**WHAT THE TASK ASKS:** In the records that follow, find each line with the word "book" and copy it.

Stored data entries
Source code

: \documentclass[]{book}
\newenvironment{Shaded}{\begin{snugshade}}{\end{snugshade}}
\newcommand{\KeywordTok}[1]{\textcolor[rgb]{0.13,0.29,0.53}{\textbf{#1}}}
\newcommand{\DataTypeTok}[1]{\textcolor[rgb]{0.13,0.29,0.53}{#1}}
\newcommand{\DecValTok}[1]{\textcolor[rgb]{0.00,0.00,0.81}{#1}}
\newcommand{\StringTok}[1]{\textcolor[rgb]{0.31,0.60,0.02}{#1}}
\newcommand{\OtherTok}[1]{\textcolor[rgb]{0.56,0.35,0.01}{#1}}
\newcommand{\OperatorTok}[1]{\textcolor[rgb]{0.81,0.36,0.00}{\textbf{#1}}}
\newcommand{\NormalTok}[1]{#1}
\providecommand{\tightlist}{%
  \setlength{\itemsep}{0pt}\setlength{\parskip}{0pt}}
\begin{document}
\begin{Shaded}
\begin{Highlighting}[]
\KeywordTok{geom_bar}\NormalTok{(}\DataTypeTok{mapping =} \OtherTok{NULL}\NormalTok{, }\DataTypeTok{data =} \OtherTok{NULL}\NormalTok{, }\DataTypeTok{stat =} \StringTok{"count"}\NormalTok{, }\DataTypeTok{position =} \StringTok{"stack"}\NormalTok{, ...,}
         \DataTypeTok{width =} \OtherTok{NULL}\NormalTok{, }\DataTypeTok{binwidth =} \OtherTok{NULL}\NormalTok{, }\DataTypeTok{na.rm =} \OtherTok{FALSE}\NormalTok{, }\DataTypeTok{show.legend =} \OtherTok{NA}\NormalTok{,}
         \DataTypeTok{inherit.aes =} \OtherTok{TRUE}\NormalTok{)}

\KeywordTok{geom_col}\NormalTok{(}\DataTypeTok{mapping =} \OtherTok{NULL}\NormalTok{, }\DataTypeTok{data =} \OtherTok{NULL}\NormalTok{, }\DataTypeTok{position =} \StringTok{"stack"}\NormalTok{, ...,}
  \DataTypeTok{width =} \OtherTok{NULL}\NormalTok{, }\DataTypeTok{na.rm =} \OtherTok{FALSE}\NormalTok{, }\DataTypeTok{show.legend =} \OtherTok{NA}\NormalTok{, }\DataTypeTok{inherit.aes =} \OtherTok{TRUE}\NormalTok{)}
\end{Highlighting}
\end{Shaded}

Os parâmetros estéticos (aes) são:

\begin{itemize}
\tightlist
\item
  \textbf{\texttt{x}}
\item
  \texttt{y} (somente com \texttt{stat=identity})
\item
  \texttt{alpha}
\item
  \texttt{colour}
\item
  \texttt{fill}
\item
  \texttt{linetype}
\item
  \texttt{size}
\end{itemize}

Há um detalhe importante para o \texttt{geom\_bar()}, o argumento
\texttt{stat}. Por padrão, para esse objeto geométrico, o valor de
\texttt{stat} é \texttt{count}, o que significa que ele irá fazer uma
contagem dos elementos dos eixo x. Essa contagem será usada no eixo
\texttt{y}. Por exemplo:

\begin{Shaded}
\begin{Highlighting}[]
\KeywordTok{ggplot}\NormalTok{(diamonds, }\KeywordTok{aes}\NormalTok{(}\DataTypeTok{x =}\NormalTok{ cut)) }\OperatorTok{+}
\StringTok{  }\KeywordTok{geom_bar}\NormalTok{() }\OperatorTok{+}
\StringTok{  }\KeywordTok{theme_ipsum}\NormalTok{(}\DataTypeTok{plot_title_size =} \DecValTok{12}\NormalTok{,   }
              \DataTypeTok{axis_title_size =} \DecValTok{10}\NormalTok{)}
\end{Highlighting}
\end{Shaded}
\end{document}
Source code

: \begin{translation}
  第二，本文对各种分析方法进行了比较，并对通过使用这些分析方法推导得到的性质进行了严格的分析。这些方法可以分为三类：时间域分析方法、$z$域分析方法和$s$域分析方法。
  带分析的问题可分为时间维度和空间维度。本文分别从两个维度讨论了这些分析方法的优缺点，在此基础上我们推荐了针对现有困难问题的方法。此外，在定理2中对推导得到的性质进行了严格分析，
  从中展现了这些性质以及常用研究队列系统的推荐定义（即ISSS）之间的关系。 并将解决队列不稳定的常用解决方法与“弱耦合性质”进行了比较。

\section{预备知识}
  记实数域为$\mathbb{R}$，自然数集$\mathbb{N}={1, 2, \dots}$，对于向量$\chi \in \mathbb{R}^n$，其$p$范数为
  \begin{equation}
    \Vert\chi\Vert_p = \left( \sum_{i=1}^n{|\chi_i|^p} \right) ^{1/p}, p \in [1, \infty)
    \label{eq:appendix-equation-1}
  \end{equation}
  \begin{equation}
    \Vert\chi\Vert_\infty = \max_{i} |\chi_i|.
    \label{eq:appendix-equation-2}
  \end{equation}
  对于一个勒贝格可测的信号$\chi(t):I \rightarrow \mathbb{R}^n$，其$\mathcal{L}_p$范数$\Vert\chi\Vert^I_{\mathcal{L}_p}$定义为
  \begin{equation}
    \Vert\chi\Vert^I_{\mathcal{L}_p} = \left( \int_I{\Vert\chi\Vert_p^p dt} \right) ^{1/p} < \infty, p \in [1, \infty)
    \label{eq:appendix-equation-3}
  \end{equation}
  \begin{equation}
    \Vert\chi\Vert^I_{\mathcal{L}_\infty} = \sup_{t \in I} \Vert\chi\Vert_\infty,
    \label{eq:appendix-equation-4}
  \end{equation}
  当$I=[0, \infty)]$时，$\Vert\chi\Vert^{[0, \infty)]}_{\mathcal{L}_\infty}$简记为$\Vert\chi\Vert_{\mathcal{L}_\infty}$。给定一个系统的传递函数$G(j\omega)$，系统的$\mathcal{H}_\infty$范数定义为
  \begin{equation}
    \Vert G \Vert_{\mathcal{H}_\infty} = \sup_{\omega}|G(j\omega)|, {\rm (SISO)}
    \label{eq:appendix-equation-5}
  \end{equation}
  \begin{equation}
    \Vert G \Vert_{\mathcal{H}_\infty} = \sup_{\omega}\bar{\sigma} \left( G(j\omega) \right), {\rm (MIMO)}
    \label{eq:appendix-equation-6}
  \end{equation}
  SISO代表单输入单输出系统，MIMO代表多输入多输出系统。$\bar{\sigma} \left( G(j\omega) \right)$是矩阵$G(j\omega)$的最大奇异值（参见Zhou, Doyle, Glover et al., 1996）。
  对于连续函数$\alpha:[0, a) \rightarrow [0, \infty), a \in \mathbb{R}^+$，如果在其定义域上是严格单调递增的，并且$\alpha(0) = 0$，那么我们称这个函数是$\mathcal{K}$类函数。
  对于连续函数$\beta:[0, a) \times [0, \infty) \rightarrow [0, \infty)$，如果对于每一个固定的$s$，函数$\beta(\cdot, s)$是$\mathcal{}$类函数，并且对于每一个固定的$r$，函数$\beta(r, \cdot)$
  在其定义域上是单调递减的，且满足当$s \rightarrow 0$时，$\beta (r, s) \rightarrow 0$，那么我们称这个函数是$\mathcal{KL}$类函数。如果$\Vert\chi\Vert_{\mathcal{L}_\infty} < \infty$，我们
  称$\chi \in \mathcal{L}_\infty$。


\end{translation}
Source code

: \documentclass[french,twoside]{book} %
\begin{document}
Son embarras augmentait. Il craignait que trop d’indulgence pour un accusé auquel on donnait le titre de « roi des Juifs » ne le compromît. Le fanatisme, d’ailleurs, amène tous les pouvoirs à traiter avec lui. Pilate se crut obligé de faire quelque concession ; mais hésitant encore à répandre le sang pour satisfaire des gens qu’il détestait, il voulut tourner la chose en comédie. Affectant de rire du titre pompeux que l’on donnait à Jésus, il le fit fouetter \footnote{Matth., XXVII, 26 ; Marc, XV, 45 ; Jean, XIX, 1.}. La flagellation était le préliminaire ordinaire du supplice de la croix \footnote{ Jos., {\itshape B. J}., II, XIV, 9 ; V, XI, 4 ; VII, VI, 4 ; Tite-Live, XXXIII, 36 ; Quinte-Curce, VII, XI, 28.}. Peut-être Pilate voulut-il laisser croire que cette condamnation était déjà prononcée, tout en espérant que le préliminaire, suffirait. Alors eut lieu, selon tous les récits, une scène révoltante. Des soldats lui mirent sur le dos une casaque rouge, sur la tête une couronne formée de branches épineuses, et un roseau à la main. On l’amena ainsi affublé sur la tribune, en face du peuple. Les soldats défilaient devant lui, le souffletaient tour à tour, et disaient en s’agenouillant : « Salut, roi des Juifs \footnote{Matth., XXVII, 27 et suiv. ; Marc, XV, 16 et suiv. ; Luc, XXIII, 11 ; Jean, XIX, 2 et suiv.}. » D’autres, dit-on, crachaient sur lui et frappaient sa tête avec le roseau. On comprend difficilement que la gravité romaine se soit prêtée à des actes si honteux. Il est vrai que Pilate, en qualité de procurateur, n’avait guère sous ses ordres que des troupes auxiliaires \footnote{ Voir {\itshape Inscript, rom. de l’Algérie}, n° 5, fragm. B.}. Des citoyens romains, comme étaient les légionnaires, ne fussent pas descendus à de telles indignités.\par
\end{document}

**RESPONSE BELOW:**
: \documentclass[]{book}
: \documentclass[french,twoside]{book} %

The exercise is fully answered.